At the same time, the social context of idea generation requires careful consideration by facilitators. I’ll highlight some key social challenges in my next blog post.

References

Choi, H.-S., & Thompson, L. (2005). Old wine in a new bottle: Impact of membership change on group creativity. Organizational Behavior and Human Decision Processes, 98, 121-132.

Dalkey, N., & Helmer, O. (1963). An experimental application of the Delphi method to the use of experts. Management Science, 9(3), 458-467.

Delbecq, A. L., & Van de Ven, A. H. (1971). A group process model for problem identification and program planning. Journal of Applied Behavioral Science, 7, 466-492.

Dennis, A. R., & Valacich, J. S. (1993). Computer brainstorms: More heads are better than one. Journal of Applied Psychology, 78(4), 531-537.

Paulus, P. B., & Yang, H.-C. (2000). Idea generation in groups: A basis for creativity in organizations. Organizational Behavior and Human Decision Processes, 82(1), 76-87.

Oxley, N. L., Dzindolet, M. T., & Paulus, P. B. (1996). The effects of facilitators on the performance of brainstorming groups. Journal of Social Behavior & Personality, 11(4), 633-646.

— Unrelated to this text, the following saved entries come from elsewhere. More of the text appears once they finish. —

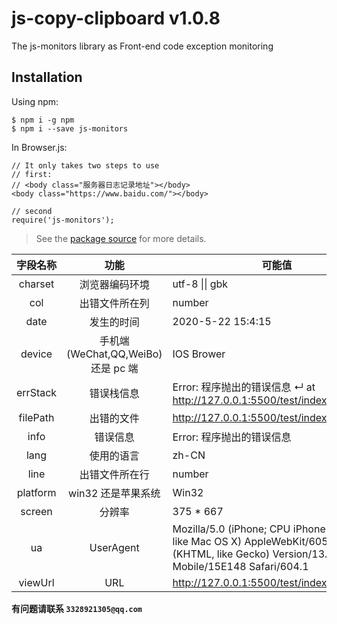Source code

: # js-copy-clipboard v1.0.8

The js-monitors library as Front-end code exception monitoring

## Installation

Using npm:

```shell
$ npm i -g npm
$ npm i --save js-monitors
```

In Browser.js:

```shell
// It only takes two steps to use
// first:
// <body class="服务器日志记录地址"></body>
<body class="https://www.baidu.com/"></body>

// second
require('js-monitors');
```

> See the [package source](https://github.com/nanfeiyan123/js-monitor) for more details.

| 字段名称 |               功能                | 可能值                                                                                                                                      |
| :------: | :-------------------------------: | ------------------------------------------------------------------------------------------------------------------------------------------- |
| charset  |          浏览器编码环境           | utf-8 \|\| gbk                                                                                                                              |
|   col    |          出错文件所在列           | number                                                                                                                                      |
|   date   |            发生的时间             | 2020-5-22 15:4:15                                                                                                                           |
|  device  | 手机端(WeChat,QQ,WeiBo)还是 pc 端 | IOS Brower                                                                                                                                  |
| errStack |            错误栈信息             | Error: 程序抛出的错误信息 ↵ at http://127.0.0.1:5500/test/index.html:48:11                                                                  |
| filePath |            出错的文件             | http://127.0.0.1:5500/test/index.html                                                                                                       |
|   info   |             错误信息              | Error: 程序抛出的错误信息                                                                                                                   |
|   lang   |            使用的语言             | zh-CN                                                                                                                                       |
|   line   |          出错文件所在行           | number                                                                                                                                      |
| platform |        win32 还是苹果系统         | Win32                                                                                                                                       |
|  screen  |              分辨率               | 375 \* 667                                                                                                                                  |
|    ua    |             UserAgent             | Mozilla/5.0 (iPhone; CPU iPhone OS 13_2_3 like Mac OS X) AppleWebKit/605.1.15 (KHTML, like Gecko) Version/13.0.3 Mobile/15E148 Safari/604.1 |
| viewUrl  |                URL                | http://127.0.0.1:5500/test/index.html                                                                                                       |

**有问题请联系 `3328921305@qq.com`**
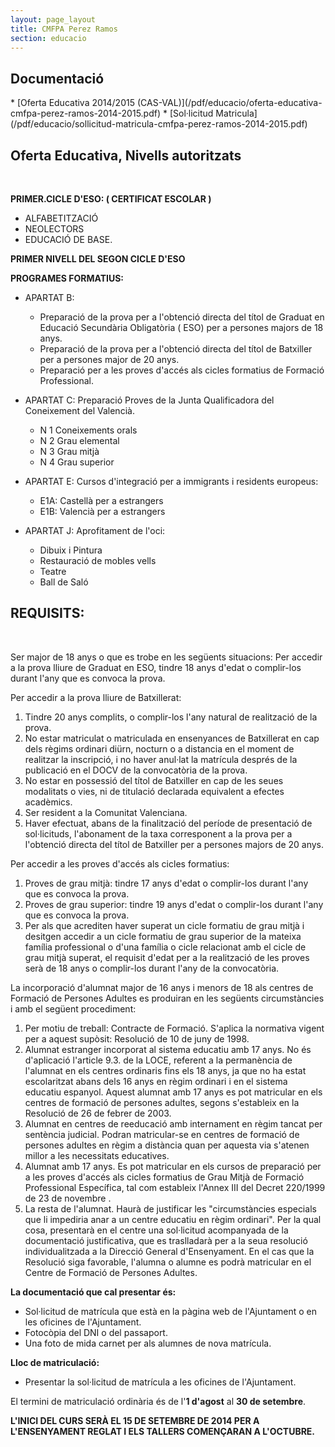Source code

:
 ```yaml
---
layout: page_layout
title: CMFPA Perez Ramos
section: educacio
---
```


## Documentació

<div class="down-pdf" markdown="1">
* [Oferta Educativa 2014/2015 (CAS-VAL)](/pdf/educacio/oferta-educativa-cmfpa-perez-ramos-2014-2015.pdf)
* [Sol·licitud Matricula](/pdf/educacio/sollicitud-matricula-cmfpa-perez-ramos-2014-2015.pdf)
</div>

<h2 class="center">Oferta Educativa, Nivells autoritzats</h2>
<div>&nbsp;</div>

**PRIMER.CICLE D'ESO: ( CERTIFICAT ESCOLAR )**

* ALFABETITZACIÓ
* NEOLECTORS
* EDUCACIÓ DE BASE.

**PRIMER NIVELL DEL SEGON CICLE D'ESO**

**PROGRAMES FORMATIUS:**

* APARTAT B:
    * Preparació de la prova per a l'obtenció directa del títol de Graduat en Educació Secundària Obligatòria ( ESO) per a persones majors de 18 anys.
    * Preparació de la prova per a l'obtenció directa del títol de Batxiller per a persones major de 20 anys.
    * Preparació per a les proves d'accés als cicles formatius de Formació Professional.

* APARTAT C: Preparació Proves de la Junta Qualificadora del Coneixement del Valencià.
    * N 1  Coneixements orals
    * N 2  Grau elemental
    * N 3  Grau mitjà
    * N 4  Grau superior

* APARTAT E: Cursos d'integració per a immigrants i residents europeus:
    * E1A: Castellà per a estrangers
    * E1B: Valencià per a estrangers

* APARTAT J: Aprofitament de l'oci:
    * Dibuix i Pintura
    * Restauració de mobles vells
    * Teatre
    * Ball de Saló

<h2 class="center">REQUISITS:</h2>
<div>&nbsp;</div>

Ser major de 18 anys o que es trobe en les següents situacions:
Per accedir a la prova lliure de Graduat en ESO, tindre 18 anys d'edat o complir-los durant l'any que es convoca la prova.

Per accedir a la prova lliure de Batxillerat:

1. Tindre 20 anys complits, o complir-los l'any natural de realització de la prova.
2. No estar matriculat o matriculada en ensenyances de Batxillerat en cap dels règims ordinari diürn, nocturn o a distancia en el moment de realitzar la inscripció, i no haver anul·lat la matrícula després de la publicació en el DOCV de la convocatòria de la prova.
3. No estar en possessió del títol de Batxiller en cap de les seues modalitats o vies, ni de titulació declarada equivalent a efectes acadèmics.
4. Ser resident a la Comunitat Valenciana.
5. Haver efectuat, abans de la finalització del període de presentació de sol·licituds, l'abonament de la taxa corresponent a la prova per a l'obtenció directa del títol de Batxiller per a persones majors de 20 anys.

Per accedir a les proves d'accés als cicles formatius:

1. Proves de grau mitjà: tindre 17 anys d'edat o complir-los durant l'any que es convoca la prova.
2. Proves de grau superior: tindre 19 anys d'edat o complir-los durant l'any que es convoca la prova.
3. Per als que acrediten haver superat un cicle formatiu de grau mitjà i desitgen accedir a un cicle formatiu de grau superior de la mateixa família professional o d'una família o cicle relacionat amb el cicle de grau mitjà superat, el requisit d'edat per a la realització de les proves serà de 18 anys  o complir-los durant l'any de la convocatòria.

La incorporació d'alumnat major de 16 anys i menors de 18 als centres de Formació de Persones Adultes es produiran en les següents circumstàncies i amb el següent procediment:

1.  Per motiu de treball: Contracte de Formació. S'aplica la normativa vigent per a aquest supòsit: Resolució de 10 de juny de 1998.
2. Alumnat estranger incorporat al sistema educatiu amb 17 anys. No és d'aplicació l'article 9.3. de la LOCE, referent a la permanència de l'alumnat en els centres ordinaris fins els 18 anys, ja que no ha estat escolaritzat abans dels 16 anys en règim ordinari i en el sistema educatiu espanyol. Aquest alumnat amb 17 anys es pot matricular en els centres de formació de persones adultes, segons s'estableix en la Resolució de 26 de febrer de 2003.
3. Alumnat en centres de reeducació amb internament en règim tancat per sentència judicial. Podran matricular-se en centres de formació de persones adultes en règim a distància quan per aquesta via s'atenen millor a les necessitats educatives.
4.  Alumnat amb 17 anys. Es pot matricular en els cursos de preparació per a les proves d'accés als cicles formatius de Grau Mitjà de Formació Professional Específica, tal com estableix l'Annex III del Decret 220/1999 de 23 de novembre .
5. La resta de l'alumnat. Haurà de justificar les "circumstàncies especials que li impediria anar a un centre educatiu en règim ordinari". Per la qual cosa, presentarà en el centre una sol·licitud acompanyada de la documentació justificativa, que es traslladarà per a la seua resolució individualitzada a la Direcció General d'Ensenyament. En el cas que la Resolució siga favorable, l'alumna o alumne es podrà matricular en el Centre de Formació de Persones Adultes.

**La documentació que cal presentar és:**

* Sol·licitud de matrícula que està en la pàgina web de l'Ajuntament o en les oficines de l'Ajuntament.
* Fotocòpia del DNI o del passaport.
* Una foto de mida carnet per als alumnes de nova matrícula.

**Lloc de matriculació:**

* Presentar la sol·licitud de matrícula a les oficines de l'Ajuntament.

El termini de matriculació ordinària és de l'**1 d'agost** al **30 de setembre**.

<strong class="center">L'INICI DEL CURS SERÀ EL 15 DE SETEMBRE DE 2014 PER A L'ENSENYAMENT REGLAT I ELS TALLERS COMENÇARAN A L'OCTUBRE.</strong>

Straus, S. G., Andrew M. P., James B. B. and Jacob W. D. (2009). The Group Matters: A Review of the Effects of Group Interaction on Processes and Outcomes in Analytic Teams. Santa Monica, CA: RAND Corporation.

Woolley, A. W., Gerbasi, M. E., Chabris, C.F., Kosslyn, S. M., & Hackman, J. R. (2008). Bringing in the experts: How team composition and collaborative planning jointly shape analytic effectiveness. Small Group Research, 39, 352-371.